A U.S. Soccer-commissioned investigation into abuse throughout women's soccer unearthed new allegations of verbal, emotional and sexual misconduct at the highest levels of the sport, and found that coaches, executives, the National Women's Soccer League and the federation itself "failed" countless players.

U.S. Soccer on Monday released the results of the yearlong investigation, which was led by former U.S. Deputy Attorney General Sally Yates.

"Our investigation has revealed a league in which abuse and misconduct-verbal and emotional abuse and sexual misconduct-had become systemic, spanning multiple teams, coaches, and victims," Yates' 172-page report read. "Abuse in the NWSL is rooted in a deeper culture in women's soccer, beginning in youth leagues, that normalizes verbally abusive coaching and blurs boundaries between coaches and players."
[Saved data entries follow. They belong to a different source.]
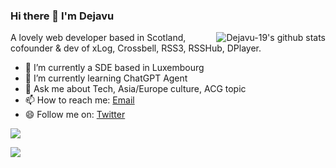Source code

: ### Hi there 👋 I'm Dejavu

<img style="max-width: 450px" align="right" src="https://github-readme-stats.vercel.app/api?username=diygod&show_icons=true&icon_color=0366d6&bg_color=ffffff&hide_title=true&include_all_commits=true&count_private=true&hide_rank=true" alt="Dejavu-19's github stats"/>

A lovely web developer based in Scotland, cofounder & dev of xLog, Crossbell, RSS3, RSSHub, DPlayer.

- 🔭 I’m currently a SDE based in Luxembourg
- 🌱 I’m currently learning ChatGPT Agent
- 💬 Ask me about Tech, Asia/Europe culture, ACG topic
- 📫 How to reach me: [Email]()
- 😄 Follow me on: [Twitter](https://twitter.com/Dejavu08494128)

![](https://streak-stats.demolab.com/?user=Dejavu-19)

![](https://raw.githubusercontent.com/Dejavu-19/Dejavu-19/main/assets/github-contribution-grid-snake.svg)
U.S. Soccer tabbed Yates to lead the investigation after allegations of sexual harassment and coercion against longtime NWSL coach Paul Riley led to a league-wide reckoning. Yates' report includes allegations that were previously unreported, including allegations of sexual misconduct against then-Racing Louisville head coach Christy Holly, who was fired for cause last year.
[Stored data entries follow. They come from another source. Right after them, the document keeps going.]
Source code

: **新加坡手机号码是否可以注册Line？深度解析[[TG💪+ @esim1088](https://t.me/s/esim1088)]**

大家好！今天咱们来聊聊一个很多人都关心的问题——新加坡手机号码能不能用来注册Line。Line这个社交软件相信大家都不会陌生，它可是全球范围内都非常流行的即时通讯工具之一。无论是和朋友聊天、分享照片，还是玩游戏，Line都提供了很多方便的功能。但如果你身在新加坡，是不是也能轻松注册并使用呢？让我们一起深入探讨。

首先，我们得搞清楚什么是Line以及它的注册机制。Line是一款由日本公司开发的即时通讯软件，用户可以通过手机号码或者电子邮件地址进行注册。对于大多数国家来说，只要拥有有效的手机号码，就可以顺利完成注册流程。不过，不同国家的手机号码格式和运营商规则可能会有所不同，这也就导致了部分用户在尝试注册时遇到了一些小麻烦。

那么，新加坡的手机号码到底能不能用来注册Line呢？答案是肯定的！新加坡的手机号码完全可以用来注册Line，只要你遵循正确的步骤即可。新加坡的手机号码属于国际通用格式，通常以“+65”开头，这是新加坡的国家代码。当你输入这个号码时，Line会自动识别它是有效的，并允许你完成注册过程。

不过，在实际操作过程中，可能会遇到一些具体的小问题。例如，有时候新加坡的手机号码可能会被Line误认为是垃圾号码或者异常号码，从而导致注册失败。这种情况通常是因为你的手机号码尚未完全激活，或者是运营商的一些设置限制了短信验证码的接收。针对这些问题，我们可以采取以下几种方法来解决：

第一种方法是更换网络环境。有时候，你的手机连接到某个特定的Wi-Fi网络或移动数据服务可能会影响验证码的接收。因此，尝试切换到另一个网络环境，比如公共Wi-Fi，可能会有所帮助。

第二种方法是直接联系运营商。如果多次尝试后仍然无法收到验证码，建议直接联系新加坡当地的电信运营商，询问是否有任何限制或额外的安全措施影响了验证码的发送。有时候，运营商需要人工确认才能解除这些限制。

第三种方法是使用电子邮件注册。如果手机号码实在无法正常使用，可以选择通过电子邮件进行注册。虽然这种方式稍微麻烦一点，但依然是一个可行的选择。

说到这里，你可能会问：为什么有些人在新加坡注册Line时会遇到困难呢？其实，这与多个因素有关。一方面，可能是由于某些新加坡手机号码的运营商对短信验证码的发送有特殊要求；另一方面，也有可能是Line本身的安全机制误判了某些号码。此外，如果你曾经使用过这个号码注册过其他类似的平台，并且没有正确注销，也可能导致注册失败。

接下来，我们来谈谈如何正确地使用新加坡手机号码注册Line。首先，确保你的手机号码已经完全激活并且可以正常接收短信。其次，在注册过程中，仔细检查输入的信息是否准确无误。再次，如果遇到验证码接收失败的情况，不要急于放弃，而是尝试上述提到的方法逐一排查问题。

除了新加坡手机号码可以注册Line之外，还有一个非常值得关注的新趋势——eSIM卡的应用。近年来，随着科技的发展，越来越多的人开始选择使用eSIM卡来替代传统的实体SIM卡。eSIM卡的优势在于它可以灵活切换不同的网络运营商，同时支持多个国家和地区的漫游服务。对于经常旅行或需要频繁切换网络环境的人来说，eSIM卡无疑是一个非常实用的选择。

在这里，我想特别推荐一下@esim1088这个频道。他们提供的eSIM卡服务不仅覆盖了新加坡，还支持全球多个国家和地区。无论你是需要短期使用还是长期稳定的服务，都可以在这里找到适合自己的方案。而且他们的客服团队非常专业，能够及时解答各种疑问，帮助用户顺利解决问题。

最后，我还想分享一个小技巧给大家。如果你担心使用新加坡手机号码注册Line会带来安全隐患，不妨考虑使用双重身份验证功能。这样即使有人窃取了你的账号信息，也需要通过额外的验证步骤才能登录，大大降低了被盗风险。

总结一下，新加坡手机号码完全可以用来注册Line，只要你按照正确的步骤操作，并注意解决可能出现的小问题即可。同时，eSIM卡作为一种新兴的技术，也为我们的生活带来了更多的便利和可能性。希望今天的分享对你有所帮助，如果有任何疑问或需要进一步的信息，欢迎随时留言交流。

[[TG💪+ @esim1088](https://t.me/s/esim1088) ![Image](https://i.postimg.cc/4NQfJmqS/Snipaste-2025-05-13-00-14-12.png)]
Holly, who is male, called a player, Erin Simon, in for a film session and told her that he'd touch “for every pass [she] f***ed up,” according to Yates' report. He proceeded to “push his hands down her pants and up her shirt.”

Yates and her investigative team interviewed over 200 people, and wrote that they "heard report after report of relentless, degrading tirades; manipulation that was about power, not improving performance; and retaliation against those who attempted to come forward. Even more disturbing were the stories of sexual misconduct.
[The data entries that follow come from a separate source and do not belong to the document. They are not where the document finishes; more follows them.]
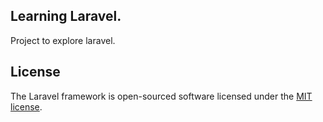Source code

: ## Learning Laravel.

Project to explore laravel.

## License

The Laravel framework is open-sourced software licensed under the [MIT license](https://opensource.org/licenses/MIT).
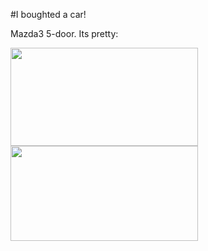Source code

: #I boughted a car!

Mazda3 5-door. Its pretty:

<a href="http://www.theamazingrando.com/blog/wp-content/uploads/2008/11/cp1_1115081208.jpg"><img src="http://www.theamazingrando.com/blog/wp-content/uploads/2008/11/cp1_1115081208.jpg" alt="" title="The car" width="300" height="157" class="alignnone size-medium wp-image-65" /></a>
<a href="http://www.theamazingrando.com/blog/wp-content/uploads/2008/11/cp1_1115081245a.jpg"><img src="http://www.theamazingrando.com/blog/wp-content/uploads/2008/11/cp1_1115081245a.jpg" alt="" title="Sexy (Not me, the car)" width="300" height="152" class="alignnone size-medium wp-image-66" /></a>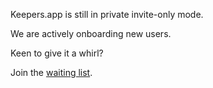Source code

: Keepers.app is still in private invite-only mode.

We are actively onboarding new users. 

Keen to give it a whirl? 

Join the [waiting list](https://happymoose.activehosted.com/f/7).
"Players described a pattern of sexually charged comments, unwanted sexual advances and sexual touching, and coercive sexual intercourse."

The investigation found that NWSL teams, the league and U.S. Soccer, the sport's national governing body, which previously ran the NWSL, "not only repeatedly failed to respond appropriately when confronted with player reports and evidence of abuse, they also failed to institute basic measures to prevent and address it, even as some leaders privately acknowledged the need for workplace protections.

"As a result, abusive coaches moved from team to team, laundered by press releases thanking them for their service, and positive references from teams that minimized or even concealed misconduct. Those at the NWSL and USSF in a position to correct the record stayed silent. And no one at the teams, the League, or the Federation demanded better of coaches."

In a statement alongside the release of Yates' report, U.S. Soccer president Cindy Parlow Cone said: “This investigation’s findings are heartbreaking and deeply troubling. The abuse described is inexcusable and has no place on any playing field, in any training facility or workplace.

Cone said that the federation is "taking the immediate action that we can today, and will convene leaders in soccer at all levels across the country to collaborate on the recommendations so we can create meaningful, long-lasting change throughout the soccer ecosystem.”

This is a developing story and will be updated.